## [What is required]
When a line in the material contains the word "productpage", copy it.

## [Extracted information]
<<<<

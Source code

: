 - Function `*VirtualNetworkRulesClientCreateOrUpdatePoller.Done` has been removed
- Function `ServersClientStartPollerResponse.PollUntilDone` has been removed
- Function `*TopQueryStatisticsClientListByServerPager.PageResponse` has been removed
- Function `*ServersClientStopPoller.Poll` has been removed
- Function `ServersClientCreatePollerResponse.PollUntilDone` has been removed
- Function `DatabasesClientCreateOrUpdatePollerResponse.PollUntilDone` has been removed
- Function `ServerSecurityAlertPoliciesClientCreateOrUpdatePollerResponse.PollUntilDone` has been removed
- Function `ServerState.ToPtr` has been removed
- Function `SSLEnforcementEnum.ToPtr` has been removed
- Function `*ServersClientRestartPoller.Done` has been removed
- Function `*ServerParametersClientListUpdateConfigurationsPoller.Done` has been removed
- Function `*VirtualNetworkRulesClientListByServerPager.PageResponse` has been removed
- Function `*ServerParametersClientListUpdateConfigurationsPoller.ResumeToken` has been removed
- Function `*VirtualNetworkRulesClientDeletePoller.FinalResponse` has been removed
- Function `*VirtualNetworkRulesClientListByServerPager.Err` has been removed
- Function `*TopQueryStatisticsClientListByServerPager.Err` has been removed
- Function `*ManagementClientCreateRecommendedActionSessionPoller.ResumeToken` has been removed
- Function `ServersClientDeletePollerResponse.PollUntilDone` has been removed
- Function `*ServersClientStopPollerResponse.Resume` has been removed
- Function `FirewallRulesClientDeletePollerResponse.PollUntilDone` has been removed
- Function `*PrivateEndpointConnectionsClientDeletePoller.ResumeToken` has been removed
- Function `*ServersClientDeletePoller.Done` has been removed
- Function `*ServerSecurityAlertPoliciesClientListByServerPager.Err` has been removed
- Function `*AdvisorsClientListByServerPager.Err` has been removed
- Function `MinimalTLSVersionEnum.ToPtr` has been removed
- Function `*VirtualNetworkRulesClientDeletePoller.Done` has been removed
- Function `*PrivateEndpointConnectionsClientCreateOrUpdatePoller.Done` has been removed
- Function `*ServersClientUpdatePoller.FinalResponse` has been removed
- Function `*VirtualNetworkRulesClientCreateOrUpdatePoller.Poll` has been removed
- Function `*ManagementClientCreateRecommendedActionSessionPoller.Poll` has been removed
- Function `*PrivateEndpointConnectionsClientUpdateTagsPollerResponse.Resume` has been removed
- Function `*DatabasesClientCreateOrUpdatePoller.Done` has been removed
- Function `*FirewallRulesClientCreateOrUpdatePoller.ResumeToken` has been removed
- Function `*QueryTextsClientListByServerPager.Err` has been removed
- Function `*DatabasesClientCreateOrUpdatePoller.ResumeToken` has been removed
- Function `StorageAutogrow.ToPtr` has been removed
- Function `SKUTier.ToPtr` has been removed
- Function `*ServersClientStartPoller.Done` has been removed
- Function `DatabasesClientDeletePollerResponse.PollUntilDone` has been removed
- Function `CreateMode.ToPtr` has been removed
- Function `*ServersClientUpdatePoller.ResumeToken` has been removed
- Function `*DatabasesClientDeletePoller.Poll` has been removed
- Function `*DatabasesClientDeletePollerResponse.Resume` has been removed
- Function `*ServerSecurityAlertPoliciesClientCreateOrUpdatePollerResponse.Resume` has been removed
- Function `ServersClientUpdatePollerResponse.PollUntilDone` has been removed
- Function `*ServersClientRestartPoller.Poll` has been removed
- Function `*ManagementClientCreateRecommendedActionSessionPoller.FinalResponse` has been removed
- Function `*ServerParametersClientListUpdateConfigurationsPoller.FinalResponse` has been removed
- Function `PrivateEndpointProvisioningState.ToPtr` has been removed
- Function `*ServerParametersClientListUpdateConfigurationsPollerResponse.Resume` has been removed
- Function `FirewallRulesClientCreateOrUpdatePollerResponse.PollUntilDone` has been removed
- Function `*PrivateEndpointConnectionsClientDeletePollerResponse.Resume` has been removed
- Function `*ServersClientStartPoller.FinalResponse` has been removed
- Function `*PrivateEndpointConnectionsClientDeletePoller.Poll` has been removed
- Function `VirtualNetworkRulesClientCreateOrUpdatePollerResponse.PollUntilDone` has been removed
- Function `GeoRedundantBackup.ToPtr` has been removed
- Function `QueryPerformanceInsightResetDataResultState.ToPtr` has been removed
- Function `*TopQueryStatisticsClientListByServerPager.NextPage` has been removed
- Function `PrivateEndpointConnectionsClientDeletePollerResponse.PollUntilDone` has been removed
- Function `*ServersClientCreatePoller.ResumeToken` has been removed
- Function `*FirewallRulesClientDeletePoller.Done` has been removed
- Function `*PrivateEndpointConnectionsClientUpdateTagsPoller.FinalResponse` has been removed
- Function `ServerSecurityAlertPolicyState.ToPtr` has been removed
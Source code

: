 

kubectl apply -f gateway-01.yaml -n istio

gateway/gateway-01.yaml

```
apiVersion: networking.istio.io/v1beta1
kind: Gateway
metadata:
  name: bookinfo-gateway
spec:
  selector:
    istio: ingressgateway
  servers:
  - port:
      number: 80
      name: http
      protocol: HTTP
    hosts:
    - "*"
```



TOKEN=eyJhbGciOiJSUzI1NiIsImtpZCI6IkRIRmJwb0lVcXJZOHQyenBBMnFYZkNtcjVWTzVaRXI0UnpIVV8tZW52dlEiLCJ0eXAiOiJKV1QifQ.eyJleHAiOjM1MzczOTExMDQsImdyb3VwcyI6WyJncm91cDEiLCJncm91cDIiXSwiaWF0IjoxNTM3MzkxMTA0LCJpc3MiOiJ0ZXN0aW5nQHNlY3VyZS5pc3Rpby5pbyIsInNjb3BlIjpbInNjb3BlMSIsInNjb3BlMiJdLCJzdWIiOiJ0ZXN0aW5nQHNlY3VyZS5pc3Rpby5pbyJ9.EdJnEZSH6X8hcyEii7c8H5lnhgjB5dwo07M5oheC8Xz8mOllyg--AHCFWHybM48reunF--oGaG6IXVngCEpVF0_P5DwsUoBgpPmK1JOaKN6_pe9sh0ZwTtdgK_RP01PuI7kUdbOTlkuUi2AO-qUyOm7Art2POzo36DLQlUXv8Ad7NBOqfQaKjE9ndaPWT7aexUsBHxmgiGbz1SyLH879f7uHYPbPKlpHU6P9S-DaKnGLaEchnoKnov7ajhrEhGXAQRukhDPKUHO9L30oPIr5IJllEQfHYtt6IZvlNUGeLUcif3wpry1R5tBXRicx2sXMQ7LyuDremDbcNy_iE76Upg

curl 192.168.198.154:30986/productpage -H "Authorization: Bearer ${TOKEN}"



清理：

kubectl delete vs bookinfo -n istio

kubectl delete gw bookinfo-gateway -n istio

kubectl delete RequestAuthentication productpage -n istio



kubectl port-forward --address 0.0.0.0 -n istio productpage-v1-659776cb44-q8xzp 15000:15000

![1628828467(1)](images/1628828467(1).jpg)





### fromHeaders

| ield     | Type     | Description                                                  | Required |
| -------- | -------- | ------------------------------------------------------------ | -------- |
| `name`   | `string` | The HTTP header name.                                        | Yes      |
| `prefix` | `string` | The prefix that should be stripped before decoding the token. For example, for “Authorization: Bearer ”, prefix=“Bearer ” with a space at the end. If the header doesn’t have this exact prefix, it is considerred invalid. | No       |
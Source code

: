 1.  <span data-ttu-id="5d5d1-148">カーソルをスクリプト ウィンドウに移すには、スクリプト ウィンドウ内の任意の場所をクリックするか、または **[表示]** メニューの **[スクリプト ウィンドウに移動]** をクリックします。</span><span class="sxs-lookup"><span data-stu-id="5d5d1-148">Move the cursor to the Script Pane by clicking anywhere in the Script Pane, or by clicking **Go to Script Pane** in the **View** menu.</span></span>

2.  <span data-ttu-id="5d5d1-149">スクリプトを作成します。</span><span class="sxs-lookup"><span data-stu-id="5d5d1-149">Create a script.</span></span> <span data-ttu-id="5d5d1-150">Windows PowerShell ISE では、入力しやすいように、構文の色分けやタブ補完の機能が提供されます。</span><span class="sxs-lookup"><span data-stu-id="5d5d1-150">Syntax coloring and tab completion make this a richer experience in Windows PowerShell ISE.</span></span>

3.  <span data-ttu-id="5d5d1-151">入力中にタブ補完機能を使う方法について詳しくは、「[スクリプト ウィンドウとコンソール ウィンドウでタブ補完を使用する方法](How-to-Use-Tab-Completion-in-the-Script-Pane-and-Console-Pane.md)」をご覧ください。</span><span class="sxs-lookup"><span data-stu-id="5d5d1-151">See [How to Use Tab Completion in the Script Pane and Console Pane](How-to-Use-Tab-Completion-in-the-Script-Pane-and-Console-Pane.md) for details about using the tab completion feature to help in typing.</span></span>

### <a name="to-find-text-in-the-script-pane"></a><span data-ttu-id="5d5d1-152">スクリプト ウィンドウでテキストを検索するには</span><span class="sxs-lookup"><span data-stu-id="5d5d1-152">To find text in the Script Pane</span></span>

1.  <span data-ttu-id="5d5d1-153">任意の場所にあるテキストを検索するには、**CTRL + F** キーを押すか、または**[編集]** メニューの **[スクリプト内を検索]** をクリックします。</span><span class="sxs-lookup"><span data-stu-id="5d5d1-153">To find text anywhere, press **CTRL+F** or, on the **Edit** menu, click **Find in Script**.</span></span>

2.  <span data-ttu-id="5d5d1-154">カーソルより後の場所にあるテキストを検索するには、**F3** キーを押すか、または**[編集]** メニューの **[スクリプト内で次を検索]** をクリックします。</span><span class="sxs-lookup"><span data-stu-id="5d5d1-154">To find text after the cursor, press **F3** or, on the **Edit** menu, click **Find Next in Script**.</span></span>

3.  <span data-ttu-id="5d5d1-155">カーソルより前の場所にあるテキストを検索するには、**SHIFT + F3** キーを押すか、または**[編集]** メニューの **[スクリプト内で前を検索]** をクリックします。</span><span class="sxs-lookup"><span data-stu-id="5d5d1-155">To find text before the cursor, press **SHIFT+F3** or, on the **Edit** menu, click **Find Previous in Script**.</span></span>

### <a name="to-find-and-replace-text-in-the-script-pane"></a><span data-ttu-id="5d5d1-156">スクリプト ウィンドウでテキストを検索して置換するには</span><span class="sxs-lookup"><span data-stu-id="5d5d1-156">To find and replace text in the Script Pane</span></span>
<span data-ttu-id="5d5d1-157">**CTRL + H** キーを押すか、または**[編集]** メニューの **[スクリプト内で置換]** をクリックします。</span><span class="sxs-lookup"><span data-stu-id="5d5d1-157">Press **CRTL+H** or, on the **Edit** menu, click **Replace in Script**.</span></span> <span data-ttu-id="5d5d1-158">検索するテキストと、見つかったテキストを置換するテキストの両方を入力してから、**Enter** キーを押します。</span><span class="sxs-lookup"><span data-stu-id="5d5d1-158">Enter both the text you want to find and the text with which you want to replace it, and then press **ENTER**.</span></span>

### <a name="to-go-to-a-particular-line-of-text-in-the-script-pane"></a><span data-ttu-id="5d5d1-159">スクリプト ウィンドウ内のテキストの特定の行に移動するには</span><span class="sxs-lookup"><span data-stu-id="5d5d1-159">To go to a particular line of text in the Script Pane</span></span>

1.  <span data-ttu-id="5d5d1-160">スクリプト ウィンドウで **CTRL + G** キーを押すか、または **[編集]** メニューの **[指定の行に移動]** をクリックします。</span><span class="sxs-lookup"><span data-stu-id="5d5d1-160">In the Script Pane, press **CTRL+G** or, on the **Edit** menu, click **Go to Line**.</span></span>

>>>>

## [Exercise output]
curl 192.168.198.154:30986/productpage -H "Authorization: Bearer ${TOKEN}"
kubectl delete RequestAuthentication productpage -n istio
kubectl port-forward --address 0.0.0.0 -n istio productpage-v1-659776cb44-q8xzp 15000:15000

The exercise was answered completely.